The patients in the case series experienced symptomatic relief, which improved their quality of life even when radiological evaluation indicated stable disease, the researchers noted. This benefit ranged between 6 and 14 months during the study, which was similar to the median duration of 9.13 months observed during the phase 2 FIGHT-202 clinical trial, they added.

Read more about CCA therapies

Continue Reading

In the first case report, a female patient experienced symptomatic benefit within 3 weeks of starting pemigatinib. These included improvements in nausea, early satiety, ascites, and performance status from 2 to 1. Treatment was continued for 10 cycles, each lasting 21 days, until clinical progression and worsening ascites were observed.

The second patient was started on pemigatinib after significant disease progression, and recurrent abdominal pain was observed. She had a rapid resolution of abdominal pain within 3 days of treatment initiation, which allowed her to resume daily activities. A partial response on CT scans was observed after 2 months of treatment. However, new neck and shoulder pain, along with disease progression on MRI, were observed after 5 months of treatment, leading to discontinuation.

The third clinical case involved a 67-year-old male who began treatment with pemigatinib. The treatment helped him achieve stable disease and led to a duration of benefit of 14 months before multifocal progression was observed and treatment was discontinued. The patient experienced several toxicity-related symptoms, including diarrhea, dry mouth, and painless nail changes during treatment, but most were grade 1 or 2 and did not interfere with routine daily activities.

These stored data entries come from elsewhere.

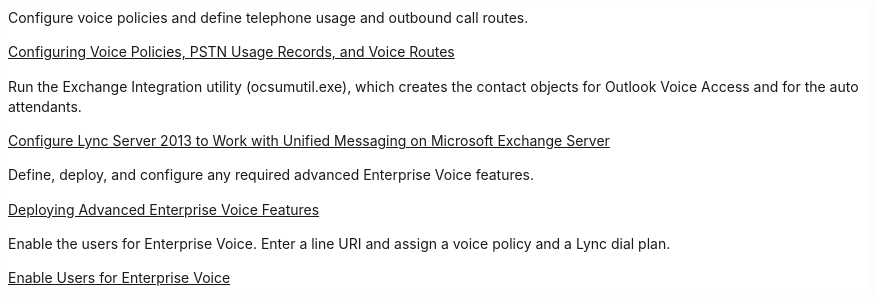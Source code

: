 <td><p>Configure voice policies and define telephone usage and outbound call routes.</p></td>
<td><p><a href="https://go.microsoft.com/fwlink/p/?linkid=281869">Configuring Voice Policies, PSTN Usage Records, and Voice Routes</a></p></td>
</tr>
<tr class="even">
<td><p></p></td>
<td><p>Run the Exchange Integration utility (ocsumutil.exe), which creates the contact objects for Outlook Voice Access and for the auto attendants.</p></td>
<td><p><a href="https://go.microsoft.com/fwlink/p/?linkid=281866">Configure Lync Server 2013 to Work with Unified Messaging on Microsoft Exchange Server</a></p></td>
</tr>
<tr class="odd">
<td><p></p></td>
<td><p>Define, deploy, and configure any required advanced Enterprise Voice features.</p></td>
<td><p><a href="https://go.microsoft.com/fwlink/p/?linkid=281871">Deploying Advanced Enterprise Voice Features</a></p></td>
</tr>
<tr class="even">
<td><p></p></td>
<td><p>Enable the users for Enterprise Voice. Enter a line URI and assign a voice policy and a Lync dial plan.</p></td>
<td><p><a href="https://go.microsoft.com/fwlink/p/?linkid=281873">Enable Users for Enterprise Voice</a></p></td>
</tr>
</tbody>
</table>
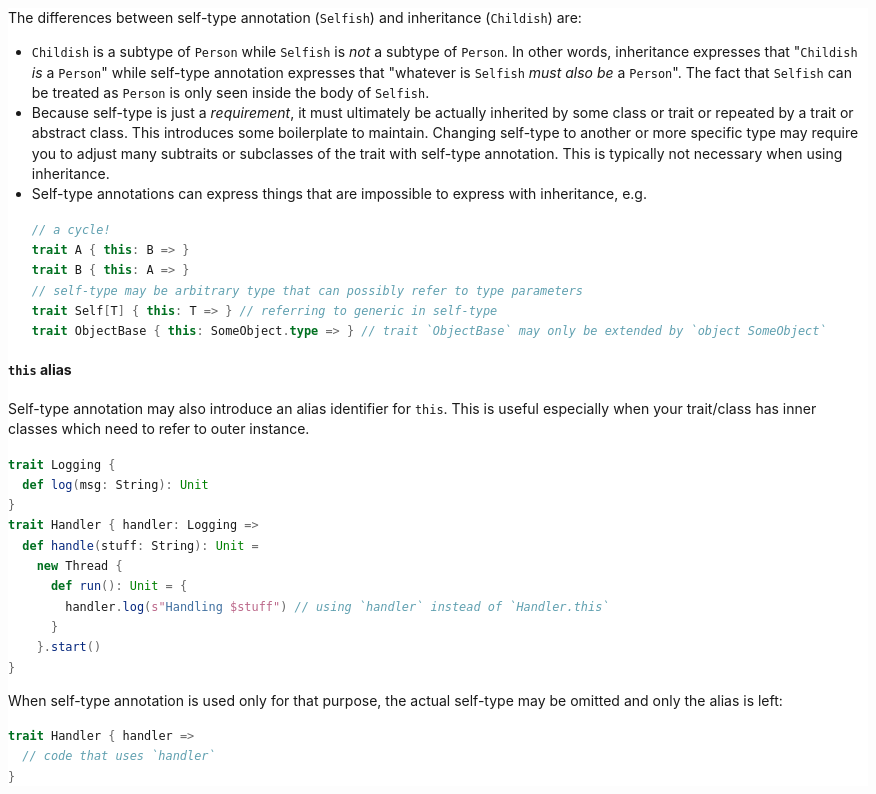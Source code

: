 The differences between self-type annotation (`Selfish`) and inheritance (`Childish`) are:
* `Childish` is a subtype of `Person` while `Selfish` is *not* a subtype of `Person`. In other words, inheritance 
expresses that "`Childish` *is* a `Person`" while self-type annotation expresses that "whatever is `Selfish` *must also be* a `Person`". The fact that `Selfish` can be treated as `Person` is only seen inside the body of `Selfish`.
* Because self-type is just a *requirement*, it must ultimately be actually inherited by some class or trait or repeated by a trait or abstract class. This introduces some boilerplate to maintain. Changing self-type to another or more specific type may require you to adjust many subtraits or subclasses of the trait with self-type annotation. This is typically not necessary when using inheritance.
* Self-type annotations can express things that are impossible to express with inheritance, e.g.
  ```scala
  // a cycle!
  trait A { this: B => }
  trait B { this: A => }
  // self-type may be arbitrary type that can possibly refer to type parameters
  trait Self[T] { this: T => } // referring to generic in self-type
  trait ObjectBase { this: SomeObject.type => } // trait `ObjectBase` may only be extended by `object SomeObject`
  ```

#### `this` alias

Self-type annotation may also introduce an alias identifier for `this`. This is useful especially when your trait/class has inner classes which need to refer to outer instance.

```scala
trait Logging {
  def log(msg: String): Unit
}
trait Handler { handler: Logging =>
  def handle(stuff: String): Unit =
    new Thread {
      def run(): Unit = {
        handler.log(s"Handling $stuff") // using `handler` instead of `Handler.this`
      }
    }.start()
}
```

When self-type annotation is used only for that purpose, the actual self-type may be omitted and only the alias is left:

```scala
trait Handler { handler =>
  // code that uses `handler`
}
```
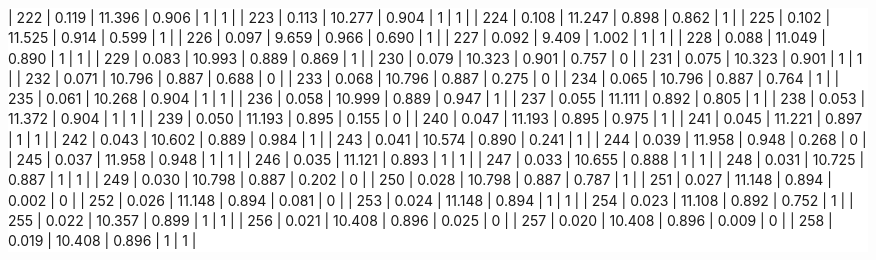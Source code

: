 | 222 | 0.119 | 11.396 | 0.906 | 1 | 1 |
| 223 | 0.113 | 10.277 | 0.904 | 1 | 1 |
| 224 | 0.108 | 11.247 | 0.898 | 0.862 | 1 |
| 225 | 0.102 | 11.525 | 0.914 | 0.599 | 1 |
| 226 | 0.097 | 9.659 | 0.966 | 0.690 | 1 |
| 227 | 0.092 | 9.409 | 1.002 | 1 | 1 |
| 228 | 0.088 | 11.049 | 0.890 | 1 | 1 |
| 229 | 0.083 | 10.993 | 0.889 | 0.869 | 1 |
| 230 | 0.079 | 10.323 | 0.901 | 0.757 | 0 |
| 231 | 0.075 | 10.323 | 0.901 | 1 | 1 |
| 232 | 0.071 | 10.796 | 0.887 | 0.688 | 0 |
| 233 | 0.068 | 10.796 | 0.887 | 0.275 | 0 |
| 234 | 0.065 | 10.796 | 0.887 | 0.764 | 1 |
| 235 | 0.061 | 10.268 | 0.904 | 1 | 1 |
| 236 | 0.058 | 10.999 | 0.889 | 0.947 | 1 |
| 237 | 0.055 | 11.111 | 0.892 | 0.805 | 1 |
| 238 | 0.053 | 11.372 | 0.904 | 1 | 1 |
| 239 | 0.050 | 11.193 | 0.895 | 0.155 | 0 |
| 240 | 0.047 | 11.193 | 0.895 | 0.975 | 1 |
| 241 | 0.045 | 11.221 | 0.897 | 1 | 1 |
| 242 | 0.043 | 10.602 | 0.889 | 0.984 | 1 |
| 243 | 0.041 | 10.574 | 0.890 | 0.241 | 1 |
| 244 | 0.039 | 11.958 | 0.948 | 0.268 | 0 |
| 245 | 0.037 | 11.958 | 0.948 | 1 | 1 |
| 246 | 0.035 | 11.121 | 0.893 | 1 | 1 |
| 247 | 0.033 | 10.655 | 0.888 | 1 | 1 |
| 248 | 0.031 | 10.725 | 0.887 | 1 | 1 |
| 249 | 0.030 | 10.798 | 0.887 | 0.202 | 0 |
| 250 | 0.028 | 10.798 | 0.887 | 0.787 | 1 |
| 251 | 0.027 | 11.148 | 0.894 | 0.002 | 0 |
| 252 | 0.026 | 11.148 | 0.894 | 0.081 | 0 |
| 253 | 0.024 | 11.148 | 0.894 | 1 | 1 |
| 254 | 0.023 | 11.108 | 0.892 | 0.752 | 1 |
| 255 | 0.022 | 10.357 | 0.899 | 1 | 1 |
| 256 | 0.021 | 10.408 | 0.896 | 0.025 | 0 |
| 257 | 0.020 | 10.408 | 0.896 | 0.009 | 0 |
| 258 | 0.019 | 10.408 | 0.896 | 1 | 1 |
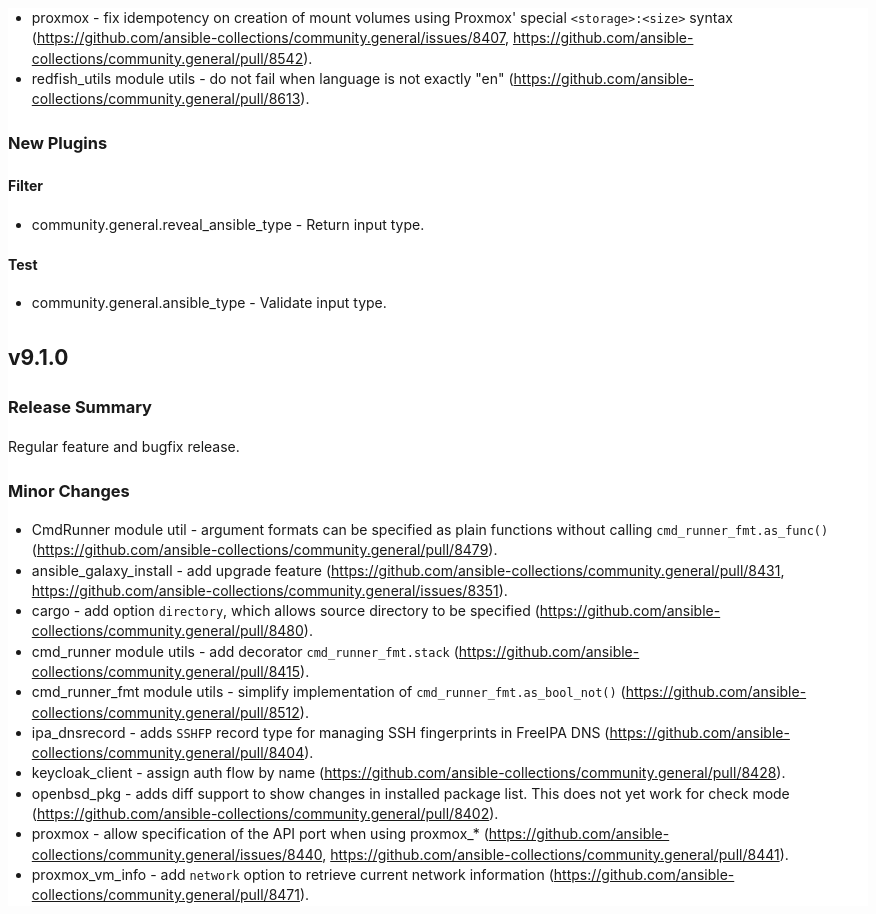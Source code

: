 * proxmox \- fix idempotency on creation of mount volumes using Proxmox\' special <code>\<storage\>\:\<size\></code> syntax \([https\://github\.com/ansible\-collections/community\.general/issues/8407](https\://github\.com/ansible\-collections/community\.general/issues/8407)\, [https\://github\.com/ansible\-collections/community\.general/pull/8542](https\://github\.com/ansible\-collections/community\.general/pull/8542)\)\.
* redfish\_utils module utils \- do not fail when language is not exactly \"en\" \([https\://github\.com/ansible\-collections/community\.general/pull/8613](https\://github\.com/ansible\-collections/community\.general/pull/8613)\)\.

<a id="new-plugins"></a>
### New Plugins

<a id="filter"></a>
#### Filter

* community\.general\.reveal\_ansible\_type \- Return input type\.

<a id="test"></a>
#### Test

* community\.general\.ansible\_type \- Validate input type\.

<a id="v9-1-0"></a>
## v9\.1\.0

<a id="release-summary-5"></a>
### Release Summary

Regular feature and bugfix release\.

<a id="minor-changes-5"></a>
### Minor Changes

* CmdRunner module util \- argument formats can be specified as plain functions without calling <code>cmd\_runner\_fmt\.as\_func\(\)</code> \([https\://github\.com/ansible\-collections/community\.general/pull/8479](https\://github\.com/ansible\-collections/community\.general/pull/8479)\)\.
* ansible\_galaxy\_install \- add upgrade feature \([https\://github\.com/ansible\-collections/community\.general/pull/8431](https\://github\.com/ansible\-collections/community\.general/pull/8431)\, [https\://github\.com/ansible\-collections/community\.general/issues/8351](https\://github\.com/ansible\-collections/community\.general/issues/8351)\)\.
* cargo \- add option <code>directory</code>\, which allows source directory to be specified \([https\://github\.com/ansible\-collections/community\.general/pull/8480](https\://github\.com/ansible\-collections/community\.general/pull/8480)\)\.
* cmd\_runner module utils \- add decorator <code>cmd\_runner\_fmt\.stack</code> \([https\://github\.com/ansible\-collections/community\.general/pull/8415](https\://github\.com/ansible\-collections/community\.general/pull/8415)\)\.
* cmd\_runner\_fmt module utils \- simplify implementation of <code>cmd\_runner\_fmt\.as\_bool\_not\(\)</code> \([https\://github\.com/ansible\-collections/community\.general/pull/8512](https\://github\.com/ansible\-collections/community\.general/pull/8512)\)\.
* ipa\_dnsrecord \- adds <code>SSHFP</code> record type for managing SSH fingerprints in FreeIPA DNS \([https\://github\.com/ansible\-collections/community\.general/pull/8404](https\://github\.com/ansible\-collections/community\.general/pull/8404)\)\.
* keycloak\_client \- assign auth flow by name \([https\://github\.com/ansible\-collections/community\.general/pull/8428](https\://github\.com/ansible\-collections/community\.general/pull/8428)\)\.
* openbsd\_pkg \- adds diff support to show changes in installed package list\. This does not yet work for check mode \([https\://github\.com/ansible\-collections/community\.general/pull/8402](https\://github\.com/ansible\-collections/community\.general/pull/8402)\)\.
* proxmox \- allow specification of the API port when using proxmox\_\* \([https\://github\.com/ansible\-collections/community\.general/issues/8440](https\://github\.com/ansible\-collections/community\.general/issues/8440)\, [https\://github\.com/ansible\-collections/community\.general/pull/8441](https\://github\.com/ansible\-collections/community\.general/pull/8441)\)\.
* proxmox\_vm\_info \- add <code>network</code> option to retrieve current network information \([https\://github\.com/ansible\-collections/community\.general/pull/8471](https\://github\.com/ansible\-collections/community\.general/pull/8471)\)\.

“In conclusion, patients with extensive metastatic CCA with FGFR2 fusion or rearrangement can benefit from late-line pemigatinib therapy. In our practice, a significant and durable symptomatic benefit was obtained in patients receiving pemigatinib, even without a radiological response,” the authors wrote.

Pemigatinib is approved for the treatment of locally advanced or metastatic CCA with FGFR2 gene fusions or rearrangement. The authors noted that only around 50 patients have received treatment with it in the United Kingdom so far and that many oncologists have limited experience with its use. Due to this, they recommend routine monitoring of patients during the use of pemigatinib.


Franklin H. Clinical experience with pemigatinib for previously treated metastatic cholangiocarcinoma: practical considerations from clinical cases. Drugs in Context. Published August 14, 2023. Accessed August 30, 2023.